あまりにもすっきりしすぎている言葉だけれど,高校生に向けた言葉とすれば,素敵です。

  • 第2章 汝とは「汝の食べた物」である―「消化」とは情報の解体 生命活動とはアミノ酸の並べ替え

コラーゲンたっぷりの食品を食べても,体内で消化されてバラバラのアミノ酸になって吸収される,つまり,摂ったコラーゲンがそのままお肌ぷりぷりの材料になるわけじゃないよ~ん,という身も蓋もない話には苦笑い。

p.80
合成と分解との動的な平衡状態が「生きている」ということであり,生命とはそのバランスの上に成り立つ「効果」であるからだ。

  • 全体は部分の総和ではない

p.147
生命現象のすべてはエネルギーと情報が織りなすその「効果」のほうにある。つまり,このようにたとえることができる。テレビを分解してどれほど精密に調べても,テレビのことを真に理解したことにはならない。なぜなら,テレビの本質はそこに出現する効果,つまり電気エネルギーと番組という情報が織りなすものだからである。
そして,その効果が現われるために「時間」が必要なのである。より正確に言えばタイミングが。あるタイミングには,この部品とあの部品が出現し,エネルギーと情報が交換されて,ある効果が生み出される。その効果の上に次のステージが準備される。

p.147
このような不可逆的な時間の折りたたみの中に生命は成立する。

p.148
近代の生命学が陥ってしまった罠は,一つの部品に一つの機能があるという幻想だった。部品は多数タイミングよく集まって初めて一つの機能を発揮する。

p.261
私たちの身体は分子的な実体としては,数ヵ月前の自分とはまったく別物になっている。分子は環境からやってきて,いっとき,淀みとしての私たちを作り出し,次の瞬間にはまた環境へと解き放たれていく。

p.261
つまり,そこにあるのは,流れそのものでしかない。その流れの中で,私たちの身体は変わりつつ,かろうじて一定の状態を保っている。
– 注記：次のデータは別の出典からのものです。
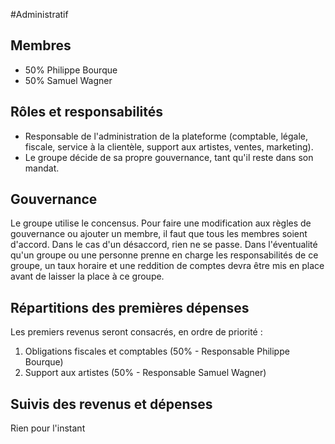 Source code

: #Administratif 

## Membres 
- 50% Philippe Bourque 
- 50% Samuel Wagner 

## Rôles et responsabilités
- Responsable de l'administration de la plateforme (comptable, légale, fiscale, service à la clientèle, support aux artistes, ventes, marketing).
- Le groupe décide de sa propre gouvernance, tant qu'il reste dans son mandat.

## Gouvernance 
Le groupe utilise le concensus. Pour faire une modification aux règles de gouvernance ou ajouter un membre, il faut que tous les membres soient d'accord. Dans le cas d'un désaccord, rien ne se passe. Dans l'éventualité qu'un groupe ou une personne prenne en charge les responsabilités de ce groupe, un taux horaire et une reddition de comptes devra être mis en place avant de laisser la place à ce groupe. 

## Répartitions des premières dépenses
Les premiers revenus seront consacrés, en ordre de priorité : 
1. Obligations fiscales et comptables (50% - Responsable Philippe Bourque)
2. Support aux artistes (50% - Responsable Samuel Wagner)

## Suivis des revenus et dépenses
Rien pour l'instant
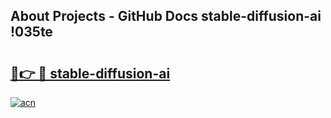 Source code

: ## About Projects - GitHub Docs stable-diffusion-ai !035te

# <h2><a href="https://andorid.site?title=stable-diffusion-ai&ref=13PRO">🔗👉 🔴 stable-diffusion-ai</a></h2>

[![acn](https://github.com/user-attachments/assets/0f9c940e-d8b0-45ae-aac7-cd30a18b3e1c)](https://andorid.site?title=stable-diffusion-ai&ref=13PRO)

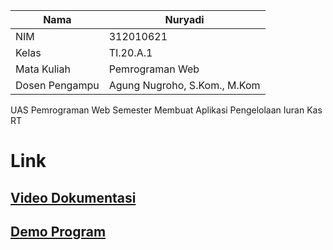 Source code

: | Nama  | Nuryadi|
|-------|-------------------------|
|NIM    | 312010621               |
|Kelas  | TI.20.A.1               |
|Mata Kuliah    | Pemrograman Web |
|Dosen Pengampu | Agung Nugroho, S.Kom., M.Kom |

UAS Pemrograman Web Semester Membuat Aplikasi Pengelolaan Iuran Kas RT

# Link
## [Video Dokumentasi](https://www.malagaislandmaine.org/)


## [Demo Program](https://www.malagaislandmaine.org/)
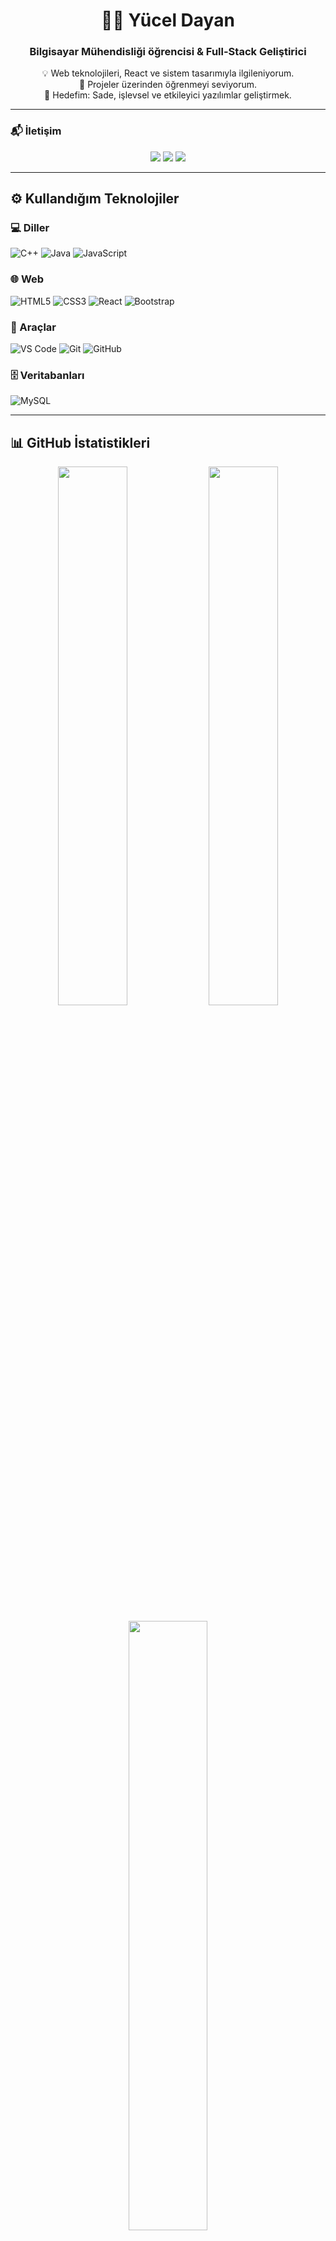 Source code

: <div align="center">

# 👨‍💻 Yücel Dayan
### Bilgisayar Mühendisliği öğrencisi & Full-Stack Geliştirici

💡 Web teknolojileri, React ve sistem tasarımıyla ilgileniyorum.  
🧠 Projeler üzerinden öğrenmeyi seviyorum.  
🎯 Hedefim: Sade, işlevsel ve etkileyici yazılımlar geliştirmek.

</div>

---

### 📬 İletişim

<p align="center">
  <a href="mailto:yuceldayan6@gmail.com"><img src="https://img.shields.io/badge/Gmail-D14836?style=for-the-badge&logo=gmail&logoColor=white" /></a>
  <a href="https://www.linkedin.com/in/yucel-dayan" target="_blank"><img src="https://img.shields.io/badge/LinkedIn-0A66C2?style=for-the-badge&logo=linkedin&logoColor=white" /></a>
  <a href="https://discord.com/users/Yucel#1234" target="_blank"><img src="https://img.shields.io/badge/Discord-5865F2?style=for-the-badge&logo=discord&logoColor=white" /></a>
</p>

---

## ⚙️ Kullandığım Teknolojiler

### 💻 Diller
![C++](https://img.shields.io/badge/C++-00599C?style=for-the-badge&logo=cplusplus&logoColor=white)
![Java](https://img.shields.io/badge/Java-ED8B00?style=for-the-badge&logo=java&logoColor=white)
![JavaScript](https://img.shields.io/badge/JavaScript-F7DF1E?style=for-the-badge&logo=javascript&logoColor=black)

### 🌐 Web
![HTML5](https://img.shields.io/badge/HTML5-E34F26?style=for-the-badge&logo=html5&logoColor=white)
![CSS3](https://img.shields.io/badge/CSS3-1572B6?style=for-the-badge&logo=css3&logoColor=white)
![React](https://img.shields.io/badge/React-20232A?style=for-the-badge&logo=react&logoColor=61DAFB)
![Bootstrap](https://img.shields.io/badge/Bootstrap-563D7C?style=for-the-badge&logo=bootstrap&logoColor=white)

### 🔧 Araçlar
![VS Code](https://img.shields.io/badge/VSCode-007ACC?style=for-the-badge&logo=visual-studio-code&logoColor=white)
![Git](https://img.shields.io/badge/Git-F05032?style=for-the-badge&logo=git&logoColor=white)
![GitHub](https://img.shields.io/badge/GitHub-181717?style=for-the-badge&logo=github&logoColor=white)

### 🗄️ Veritabanları
![MySQL](https://img.shields.io/badge/MySQL-00000F?style=for-the-badge&logo=mysql&logoColor=white)

---

## 📊 GitHub İstatistikleri

<p align="center">
  <img src="https://github-readme-stats.vercel.app/api?username=Yuceldayan&show_icons=true&theme=tokyonight" width="47%" />
  <img src="https://streak-stats.demolab.com?user=Yuceldayan&theme=tokyonight&hide_border=true" width="47%" />
</p>

<p align="center">
  <img src="https://github-readme-stats.vercel.app/api/top-langs/?username=Yuceldayan&layout=compact&theme=tokyonight" width="50%" />
</p>

---

## 🧠 Hakkımda Kısa Kısa

- 🎓 Bilgisayar Mühendisliği öğrencisiyim  
- 💻 Web projeleri geliştiriyorum  
- 🧪 Proje bazlı öğrenmeyi seviyorum  
- 🌱 Şu an React ve sistem tasarımına odaklanıyorum  
- 🎯 Hedefim: Full stack developer olmak

---

<p align="center">
  🖤 Profilimi ziyaret ettiğin için teşekkürler!
</p>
その流れ自体が「生きている」ということなのである。シェーンハイマーは,この生命の特異的なありようをダイナミック・ステイト(動的な状態)と呼んだ。私はこの概念をさらに拡張し,生命の均衡の重要性をより強調するため「動的平衡」と訳したい。

pp.262-263
サスティナブルは,動きながら常に分解と再生を繰り返し,自分を作り替えている。それゆえに環境の変化に適応でき,また自分の傷を癒やすことができる。
このように考えると,サスティナブルであることとは,何かを物質的・制度的に保存したり,死守したりすることではないのがおのずと知れる。
サスティナブルなものは,一見,不変のように見えて,実は常に動きながら平衡を保ち,かつわずかながら変化し続けている。その軌跡と運動のあり方を,ずっと後になって「進化」と呼べることに,私たちは気づくのだ。

  • 作ることより壊すこと

p.297
生命にとって重要なのは,作ることよりも,壊すことである。細胞はどんな環境でも,いかなる状況でも,壊すことをやめない。むしろ進んで,エネルギーを使って,積極的に,先回りして,細胞内の構造物をどんどん壊している。なぜか。生命の動的平衡を維持するためである。
秩序あるものは必ず,秩序が乱れる方向に動く。宇宙の大原則,エントロピー増大の法則である。この世界において,最も秩序あるものは生命体だ。生命体にもエントロピー増大の法則が容赦なく襲いかかり,常に,酸化,変性,老廃物が発生する。これを絶え間なく排除しなければ,新しい秩序を作り出すことができない。そのために絶えず,自分を分解しつつ,同時に再構築するという危ういバランスと流れが必要なのだ。これが生きていること,つまり動的平衡である。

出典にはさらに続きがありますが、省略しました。